The worst part about Tiny Tina for me is that Anthony Burch got his sister to play the character because he wrote Tina exactly how she saw his sister and she was somehow not offended at all upon seeing the script.

I’m still amazed they managed to tone her down to tolerable and with some human depth in her DLC campaign but since Burch doesn’t seem to be involved anymore, I don’t have high hopes for BL3’s use of her.

I’m playing as Mose, if you level her up, she can be quite quick in movement and then call in a mech of which you can choose to equip three different guns to each arm. She seems fine for soloing. I’ve heard Flak is pretty good as he gets an animal buddy who you can wreck around with.

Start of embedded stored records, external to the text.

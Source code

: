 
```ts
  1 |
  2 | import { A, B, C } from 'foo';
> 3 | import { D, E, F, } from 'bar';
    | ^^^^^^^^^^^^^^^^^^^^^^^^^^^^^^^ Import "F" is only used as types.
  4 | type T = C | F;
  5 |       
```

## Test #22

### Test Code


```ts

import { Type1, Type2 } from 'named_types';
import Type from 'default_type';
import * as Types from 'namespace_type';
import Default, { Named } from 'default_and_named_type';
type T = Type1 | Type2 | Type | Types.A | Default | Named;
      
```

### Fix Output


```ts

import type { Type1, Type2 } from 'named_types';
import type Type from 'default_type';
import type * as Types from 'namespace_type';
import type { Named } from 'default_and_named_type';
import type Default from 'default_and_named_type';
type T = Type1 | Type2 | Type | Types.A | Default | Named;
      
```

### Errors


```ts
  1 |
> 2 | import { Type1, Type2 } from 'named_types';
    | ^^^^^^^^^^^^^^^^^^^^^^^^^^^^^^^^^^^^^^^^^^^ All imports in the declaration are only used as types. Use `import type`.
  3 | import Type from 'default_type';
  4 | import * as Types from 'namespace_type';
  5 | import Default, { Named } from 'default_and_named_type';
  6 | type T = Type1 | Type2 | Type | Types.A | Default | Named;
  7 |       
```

Fully agree with this article. As soon as the Chris Hardwick character started speaking early on in the game I turned down the sound and started listening to podcasts/youtube film essays. To be honest, I like playing games like this. The podcast activates my brain, the game is just busy work.

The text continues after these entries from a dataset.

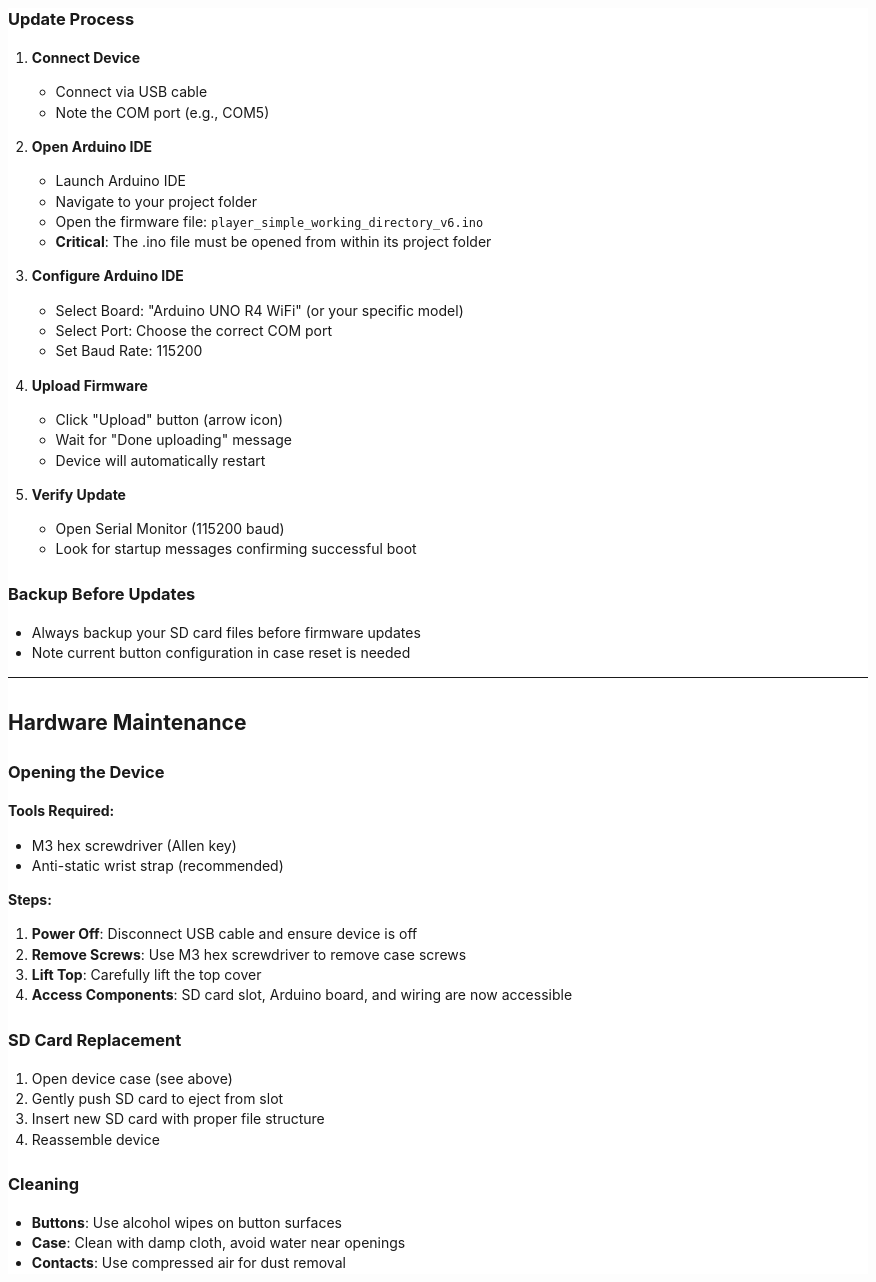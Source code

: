 ### Update Process

1. **Connect Device**
   - Connect via USB cable
   - Note the COM port (e.g., COM5)

2. **Open Arduino IDE**
   - Launch Arduino IDE
   - Navigate to your project folder
   - Open the firmware file: `player_simple_working_directory_v6.ino`
   - **Critical**: The .ino file must be opened from within its project folder

3. **Configure Arduino IDE**
   - Select Board: "Arduino UNO R4 WiFi" (or your specific model)
   - Select Port: Choose the correct COM port
   - Set Baud Rate: 115200

4. **Upload Firmware**
   - Click "Upload" button (arrow icon)
   - Wait for "Done uploading" message
   - Device will automatically restart

5. **Verify Update**
   - Open Serial Monitor (115200 baud)
   - Look for startup messages confirming successful boot

### Backup Before Updates
- Always backup your SD card files before firmware updates
- Note current button configuration in case reset is needed

---

## Hardware Maintenance

### Opening the Device

**Tools Required:**
- M3 hex screwdriver (Allen key)
- Anti-static wrist strap (recommended)

**Steps:**
1. **Power Off**: Disconnect USB cable and ensure device is off
2. **Remove Screws**: Use M3 hex screwdriver to remove case screws
3. **Lift Top**: Carefully lift the top cover
4. **Access Components**: SD card slot, Arduino board, and wiring are now accessible

### SD Card Replacement
1. Open device case (see above)
2. Gently push SD card to eject from slot
3. Insert new SD card with proper file structure
4. Reassemble device

### Cleaning
- **Buttons**: Use alcohol wipes on button surfaces
- **Case**: Clean with damp cloth, avoid water near openings
- **Contacts**: Use compressed air for dust removal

To be honest BL3 has grown on me since the early hours - which are slow and boring. It isn’t until you are starting to find the better weapons and unlocking the character perks that all the combat becomes a lot more hectic and satisfying. I like the variation in enemies that compliments the large arsenal, I like the different environments and I like how the game usually rewards you for exploration of these places.

There’s more verticality to this game and most of the weapon crates are hidden away in these places. Even if there isn’t there’s usually a couple of boxes that reward you money, like how in the 3D mario games they tuck away invisible coins to collect just to validate the player for reaching a place the game didn’t really need you to go. The game has felt a little linear in places, less open and more defined by corridors funnelling you forward with a handful of diversions off the beaten track.

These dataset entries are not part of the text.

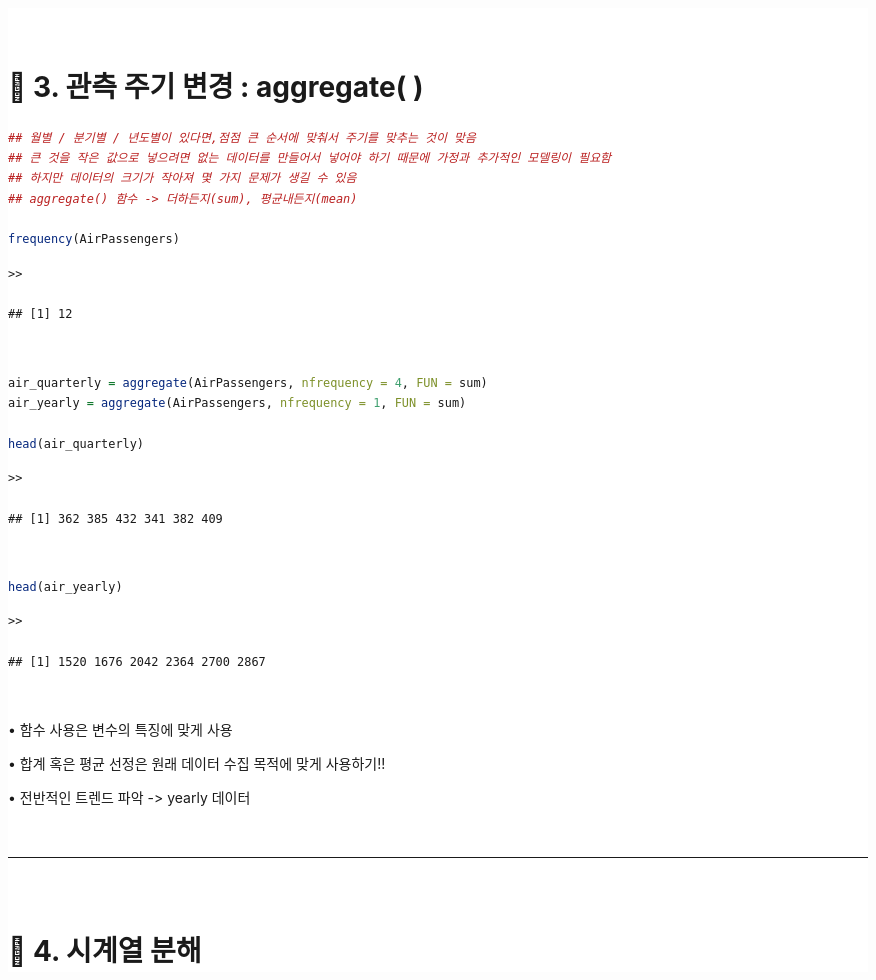 <br>  

# 💸 3. 관측 주기 변경 : aggregate( ) 

``` r
## 월별 / 분기별 / 년도별이 있다면,점점 큰 순서에 맞춰서 주기를 맞추는 것이 맞음
## 큰 것을 작은 값으로 넣으려면 없는 데이터를 만들어서 넣어야 하기 때문에 가정과 추가적인 모델링이 필요함
## 하지만 데이터의 크기가 작아져 몇 가지 문제가 생길 수 있음
## aggregate() 함수 -> 더하든지(sum), 평균내든지(mean)

frequency(AirPassengers)
```
    >>
    
    ## [1] 12    
    
    
<br>  

``` r
air_quarterly = aggregate(AirPassengers, nfrequency = 4, FUN = sum)
air_yearly = aggregate(AirPassengers, nfrequency = 1, FUN = sum)

head(air_quarterly)
```
    >>
    
    ## [1] 362 385 432 341 382 409  
    
<br>  

``` r
head(air_yearly)
```
    >>
    
    ## [1] 1520 1676 2042 2364 2700 2867  
    
<br>  


• 함수 사용은 변수의 특징에 맞게 사용  

• 합계 혹은 평균 선정은 원래 데이터 수집 목적에 맞게 사용하기!!  

• 전반적인 트렌드 파악 -> yearly 데이터


<br>

***  

<br>

# 💸 4. 시계열 분해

For the level it opens up it’s world and has so many characters - like it’s remarkable how many actual kick ass female characters it has at it’s centre. It’s a shame, because the first two games did have moments that were well thought out and even delivered pathos to some of the characters. I remember the expansion to the first game, had you against General Knox, who was this old tired military type, didn’t really hate you - was just doing a job and feeling old and tired.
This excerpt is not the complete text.